Harris defendia que o princípio da classificação não deveria ser simplesmente pautado nos objetos de estudo, como fizeram os classificadores das ciências, mas sim um princípio composto entre forma e conteúdo, que alcançasse, de algum modo, uma concretude e uma praticidade. Para tanto, Harris (1870) definiu algumas regras:
Iniciar sempre com os assuntos que estivessem mais próximos da realização do princípio característico da classe geral, ordenando-os sequencialmente com base nos assuntos que realizam tal princípio da maneira mais completa para a menos completa, marcando a transição para a classe seguinte. A classe seguinte devia ser ordenada com os assuntos mais intimamente ligados ao precedente, prosseguindo, posteriormente, para a transição à próxima classe. Por exemplo,
“Philosophy” is the highest type of Science, and hence begins the catalogue. Science ends with the useful Arts, which form a transition to division of Esthetic/Art, and this should commence with de Fine Arts, and be followed by Poetry. Geograph, as being of the most external character, precedes History (HARRIS, 1870, p. 120).
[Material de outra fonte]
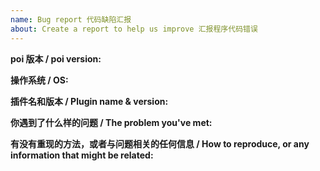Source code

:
 ```yaml
---
name: Bug report 代码缺陷汇报
about: Create a report to help us improve 汇报程序代码错误
---
```


<!--
🚨 如果你使用网络加速服务来连接游戏，并且无法载入游戏，请先与网络加速服务客服联系。
请尽量附上完整信息，以方便问题得到更快的解决。
-->

**poi 版本 / poi version:**

**操作系统 / OS:**

<!--
Windows 10 用户请说明具体的发行版本号（可以通过 `winver` 命令来获得）
For Windows 10 users, please specify your build version (can be obtained through `winver` command)
-->

**插件名和版本 / Plugin name & version:**

<!--
如果这是一个关于插件的 issue，请填写插件名及其版本。
If this is an issue about plugin.
-->

**你遇到了什么样的问题 / The problem you've met:**

**有没有重现的方法，或者与问题相关的任何信息 / How to reproduce, or any information that might be related:**

<!--
可以的话请提供开发者工具 Console 选项卡的截图，
开发者工具的打开方式是按 ctrl + shift + i (macOS 上为 ⌥ + ⌘ + i），或游戏区域下方信息栏的最左边齿轮按钮。
Please provide a screenshot of developer tool's console tab, if possible.
To open the dev tool, press ctrl + shift + i (⌥ + ⌘ + i for macOS), or the leftmost gear button on the info bar below the game area.
-->

<!-- Love poi? Please consider supporting our collective:
👉  https://opencollective.com/poi/donate -->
Os tratados gerais deveriam vir em primeiro lugar, incluindo os compêndios e as chamadas filosofias do assunto (que normalmente não passam de meros compêndios). Em seguida deveria vir o exemplo principal e mais relevante da classe superior, seguido por suas realizações menos importantes. Mas na Ciência este princípio é modificado pelo da ordem do desenvolvimento científico, onde primeiro se apresenta o resumo e depois os aspectos mais complexos e concretos. Como exemplo para as divisões finais, Harris (1870, p. 121) apresenta:
1st. Compends of History
2nd. Histories of Nations; this being the normal type of History
3rt. Biografy; this being History on a small scale.
Coleções e miscelâneas deveriam ser localizadas no final da classe. Obras completas de um autor e coleções completas deveriam ser mantidas juntas respeitando o assunto abordado, sob um cabeçalho especial relativo ao assunto (HARRIS, 1870). Por exemplo, dicionários de belas artes seriam inseridos na classe Belas Artes, e não em Dicionários Gerais no Apêndice.
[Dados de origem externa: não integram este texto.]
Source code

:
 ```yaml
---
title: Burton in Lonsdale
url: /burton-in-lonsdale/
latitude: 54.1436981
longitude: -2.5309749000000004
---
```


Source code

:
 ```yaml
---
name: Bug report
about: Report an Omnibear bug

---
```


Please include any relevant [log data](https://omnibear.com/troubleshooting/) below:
Obras que não pertenciam exatamente a alguma seção ou que tratassem de assuntos heterogêneos que não convergiam com um cabeçalho mais geral, deveriam ser classificadas de acordo com o assunto predominante ou de acordo com a proposta principal do livro. Para esses casos, Harris (1870) sugeriu a elaboração de referências cruzadas no catálogo. O autor apresentou neste ponto uma clara preocupação em preservar o capital intelectual do autor da obra, e chegou a citar como exemplo: “Book on Architecture may fall under Mechanic Arts, or under Fine Arts, according to the point of view taken by the author in composing the work” (HARRIS, 1870, p. 121).
Harris denominou estas regras de princípios norteadores (guiding principles), e toda sua classificação foi desenvolvida com base nesses princípios. Embora não seja possível ter certeza se primeiro Harris as estabeleceu para depois justificar os desdobramentos de sua classificação, respeita-se aqui a ordem apresentada no artigo de 1870, onde Harris primeiramente elencou tais princípios e depois explicitou sua lógica classificatória de assuntos. O autor colocou sua formação filosófica a serviço da resolução de problemas práticos das bibliotecas, uma vez que se observa um protagonismo compartilhado entre a abstração lógica dos assuntos e a característica formal dos livros, ou seja, o relacionamento científico dos assuntos e os aspectos formais do documento são tratados concomitantemente em seus princípios norteadores.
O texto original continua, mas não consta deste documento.